Posted on 04/03/2002 9:52:50 AM PST by r9etb

Last week, Walter Williams published a column called The Real Lincoln, in which he mostly quoted editorialists to support his claim that "virtually every political leader of the time and earlier believed that states had a right of secession."

If that were really true, of course, the Civil War would never have been fought. "Virtually every" political leader in Washington would have let the secessionist states go their own ways. But of course they didn't do that. Instead, they prosecuted a long, bloody war to prevent it. So that part of Williams' case simply fails.

The question remains as to the legality of secession: does the Constitution grant power to the Federal Government to prevent it? Oddly, Williams does not refer to the Constitution itself, to see whether it has something to say about the matter. Rather, Williams (quoting author Thomas DiLorenzo) only provides several quotations about the Constitution, and peoples' opinions about secession.

One can see why: the Constitution itself does not support his case.

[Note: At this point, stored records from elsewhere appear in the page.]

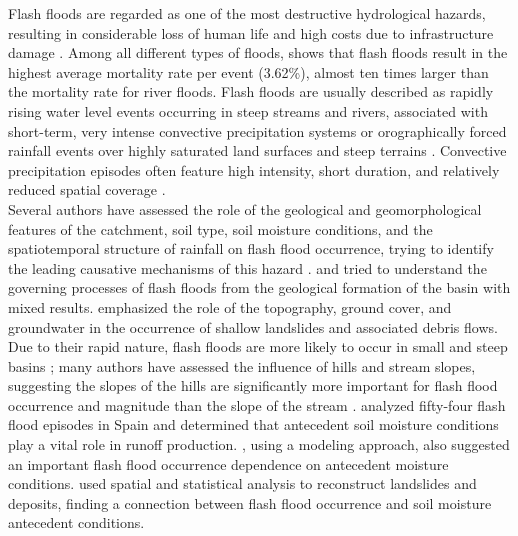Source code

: \documentclass[hess, manuscript]{copernicus}
\begin{document}
Flash floods are regarded as one of the most destructive hydrological hazards, resulting in considerable loss of human life and high costs due to infrastructure damage  \citep{Roux2011, Gruntfest2001}.  Among all different types of floods,  \cite{Jonkman2005} shows that flash floods result in the highest average mortality rate per event (3.62\%), almost ten times larger than the mortality rate for river floods.  Flash floods are usually described as rapidly rising water level events occurring in steep streams and rivers, associated with short-term, very intense convective precipitation systems or orographically forced rainfall events over highly saturated land surfaces and steep terrains \citep{Salek2006, Llasat2016, Douinot2016}. Convective precipitation episodes often feature high intensity, short duration, and relatively reduced spatial coverage \citep{HouzeMCS2004}.   \\

Several authors have assessed the role of the geological and geomorphological features of the catchment, soil type, soil moisture conditions, and the spatiotemporal structure of rainfall on flash flood occurrence, trying to identify the leading causative mechanisms of this hazard \citep{Merz2003}. \citet{Adamovic2016} and \citet{Vannier2016} tried to understand the governing processes of flash floods from the geological formation of the basin with mixed results. \citet{Wu1995} emphasized the role of the topography, ground cover, and groundwater in the occurrence of shallow landslides and associated debris flows. Due to their rapid nature, flash floods are more likely to occur in small and steep basins \citep{Younis2008}; many authors have assessed the influence of hills and stream slopes, suggesting the slopes of the hills are significantly more important for flash flood occurrence and magnitude than the slope of the stream  \citep{Salek2006, Roux2011, Yatheendradas2008}. \citet{Rodriguez2012} analyzed fifty-four flash flood episodes in Spain and determined that antecedent soil moisture conditions play a vital role in runoff production. \citet{Castillo2003}, using a modeling approach, also suggested an important flash flood occurrence dependence on antecedent moisture conditions. \citet{Aronica2012} used spatial and statistical analysis to reconstruct landslides and deposits, finding a connection between flash flood occurrence and soil moisture antecedent conditions.\\
\end{document}
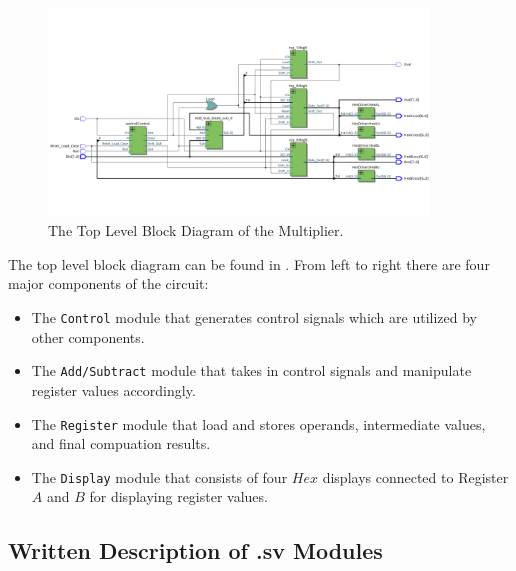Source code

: \documentclass{article}
\begin{document}
\begin{figure}[h]
    \includegraphics[width=0.9\textwidth]{src/top_level.png}
    \caption{The Top Level Block Diagram of the Multiplier.}
    \label{fig:top_level}
\end{figure}

The top level block diagram can be found in . From left to right there are four major components of the circuit: 
\begin{itemize}
    \item The \texttt{Control} module that generates control signals which are utilized by other components.
    \item The \texttt{Add/Subtract} module that takes in control signals and manipulate register values accordingly.
    \item The \texttt{Register} module that load and stores operands, intermediate values, and final compuation results.
    \item The \texttt{Display} module that consists of four $Hex$ displays connected to Register $A$ and $B$ for displaying register values.
    
\end{itemize}


\subsection{Written Description of .sv Modules}
\end{document}
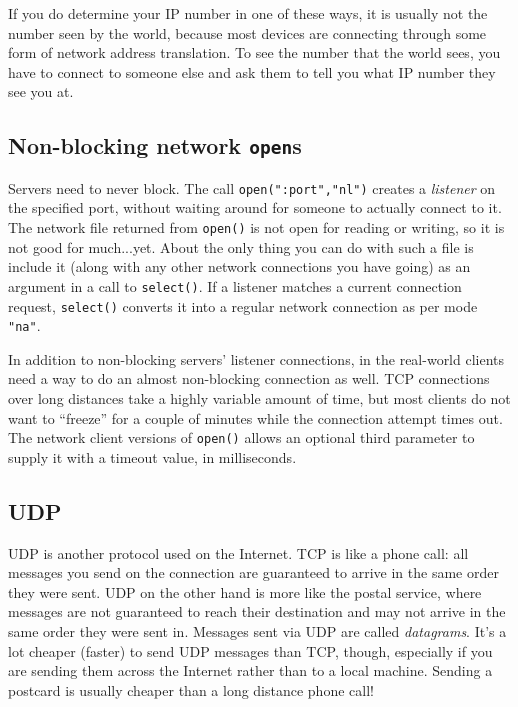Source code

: If you do determine your IP number in one of these ways, it is usually not the
number seen by the world, because most devices are connecting through some form
of network address translation.  To see the number that the world sees, you have
to connect to someone else and ask them to tell you what IP number they see you
at.


\subsection*{Non-blocking network \texttt{open}s}

Servers need to never block. The call
\texttt{open(":port","nl")}
creates a \textit{listener} on the specified port, without waiting around for
someone to actually connect to it. The network file returned from
\texttt{open()} is not open for reading or writing, so it is not good for
much...yet. About the only thing you can do with such a file is include it
(along with any other network connections you have going) as an argument in a
call to \texttt{select()}. If a listener matches a current connection request,
\texttt{select()} converts it into a regular network connection as per mode
\texttt{"na"}.

In addition to non-blocking servers' listener connections, in the real-world
clients need a way to do an almost non-blocking connection as well.
TCP connections over long distances take a highly variable amount of time,
but most clients do not want to ``freeze'' for a couple of minutes while
the connection attempt times out. The network client versions of \texttt{open()}
allows an optional third parameter to supply it with a timeout value,
in milliseconds.

\subsection*{UDP}

UDP is another protocol used on the Internet. TCP is like a
phone call: all messages you send on the connection are guaranteed to
arrive in the same order they were sent. UDP on the other hand is more
like the postal service, where messages are not guaranteed to reach
their destination and may not arrive in the same order they were sent
in. Messages sent via UDP are called \textit{datagrams}.
It's a lot cheaper (faster) to send UDP messages than
TCP, though, especially if you are sending them across the Internet
rather than to a local machine. Sending a postcard is usually cheaper
than a long distance phone call!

Article 1, Section 8 gives Congress the power To provide for calling forth the Militia to execute the Laws of the Union, suppress Insurrections and repel Invasions.

Thus, the Constitution recognizes the possibility of rebellion (armed secession would seem to qualify), and gives Congress the power to suppress it.

The next question is: does secession represent a rebellion or insurrection? Webster's defines insurrection as "an act or instance of revolting against civil authority or an established government." So if secession is a revolt against the defined powers and authority of the Federal Government, as defined in the Constitution, then the Federal Government is granted the power to prevent it.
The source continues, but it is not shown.